Exercise directions: Instruction for the data below: set down exactly the lines from the line with "it is assigned" to the line with "sent to the", inclusive, and no others.

── Given entries ──

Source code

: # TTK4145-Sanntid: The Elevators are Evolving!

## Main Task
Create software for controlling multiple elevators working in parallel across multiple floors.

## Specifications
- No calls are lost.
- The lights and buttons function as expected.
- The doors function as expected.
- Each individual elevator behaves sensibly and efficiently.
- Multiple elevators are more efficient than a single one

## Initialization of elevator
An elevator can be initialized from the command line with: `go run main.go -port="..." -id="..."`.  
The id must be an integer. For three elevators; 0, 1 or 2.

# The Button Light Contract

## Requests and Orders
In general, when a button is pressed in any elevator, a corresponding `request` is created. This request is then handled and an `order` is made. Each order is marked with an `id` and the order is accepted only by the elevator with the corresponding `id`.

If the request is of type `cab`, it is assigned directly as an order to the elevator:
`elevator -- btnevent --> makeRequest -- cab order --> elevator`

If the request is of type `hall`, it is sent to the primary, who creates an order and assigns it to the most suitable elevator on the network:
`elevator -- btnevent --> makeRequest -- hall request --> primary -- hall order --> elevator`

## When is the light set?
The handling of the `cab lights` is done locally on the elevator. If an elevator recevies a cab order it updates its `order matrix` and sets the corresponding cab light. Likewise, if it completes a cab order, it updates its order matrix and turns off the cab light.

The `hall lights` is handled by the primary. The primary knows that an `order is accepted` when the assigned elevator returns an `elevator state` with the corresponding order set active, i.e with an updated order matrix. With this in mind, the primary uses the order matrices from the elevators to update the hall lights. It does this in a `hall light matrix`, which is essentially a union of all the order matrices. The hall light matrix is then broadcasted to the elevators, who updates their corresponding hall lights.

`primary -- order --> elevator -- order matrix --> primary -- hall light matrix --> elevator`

───
── Given entries ──

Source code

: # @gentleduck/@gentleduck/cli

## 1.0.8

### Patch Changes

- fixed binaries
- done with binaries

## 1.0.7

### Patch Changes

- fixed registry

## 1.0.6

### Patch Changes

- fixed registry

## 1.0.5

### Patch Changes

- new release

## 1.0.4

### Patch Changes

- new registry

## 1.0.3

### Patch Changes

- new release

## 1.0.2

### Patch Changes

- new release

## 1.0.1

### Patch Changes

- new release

───
── Given entries ──

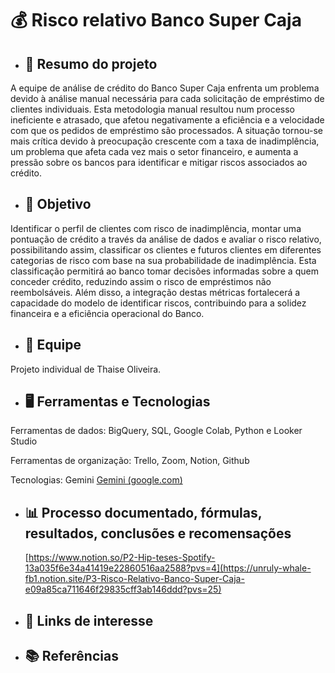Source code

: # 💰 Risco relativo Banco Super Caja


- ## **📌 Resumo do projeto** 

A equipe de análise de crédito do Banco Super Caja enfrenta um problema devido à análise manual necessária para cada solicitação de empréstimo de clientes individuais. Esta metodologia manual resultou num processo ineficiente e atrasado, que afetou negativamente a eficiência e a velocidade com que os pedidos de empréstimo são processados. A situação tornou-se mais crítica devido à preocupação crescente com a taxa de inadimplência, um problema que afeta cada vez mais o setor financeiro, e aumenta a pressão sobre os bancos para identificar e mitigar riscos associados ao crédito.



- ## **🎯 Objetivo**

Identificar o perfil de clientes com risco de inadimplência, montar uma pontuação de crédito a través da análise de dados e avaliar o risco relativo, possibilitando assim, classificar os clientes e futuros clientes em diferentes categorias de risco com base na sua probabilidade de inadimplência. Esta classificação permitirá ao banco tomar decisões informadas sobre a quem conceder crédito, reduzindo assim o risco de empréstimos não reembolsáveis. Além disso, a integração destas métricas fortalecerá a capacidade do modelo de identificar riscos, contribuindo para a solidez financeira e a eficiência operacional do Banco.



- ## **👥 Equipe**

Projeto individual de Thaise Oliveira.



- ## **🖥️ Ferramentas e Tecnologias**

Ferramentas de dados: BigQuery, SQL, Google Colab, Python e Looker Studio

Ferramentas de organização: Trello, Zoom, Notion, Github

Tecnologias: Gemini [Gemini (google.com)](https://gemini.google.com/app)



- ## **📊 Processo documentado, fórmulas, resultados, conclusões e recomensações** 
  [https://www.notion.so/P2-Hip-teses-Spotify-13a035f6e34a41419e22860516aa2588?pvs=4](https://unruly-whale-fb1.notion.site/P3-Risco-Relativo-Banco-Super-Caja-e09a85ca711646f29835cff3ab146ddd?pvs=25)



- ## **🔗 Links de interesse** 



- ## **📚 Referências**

───

Your solution:
If the request is of type `cab`, it is assigned directly as an order to the elevator:
`elevator -- btnevent --> makeRequest -- cab order --> elevator`

If the request is of type `hall`, it is sent to the primary, who creates an order and assigns it to the most suitable elevator on the network:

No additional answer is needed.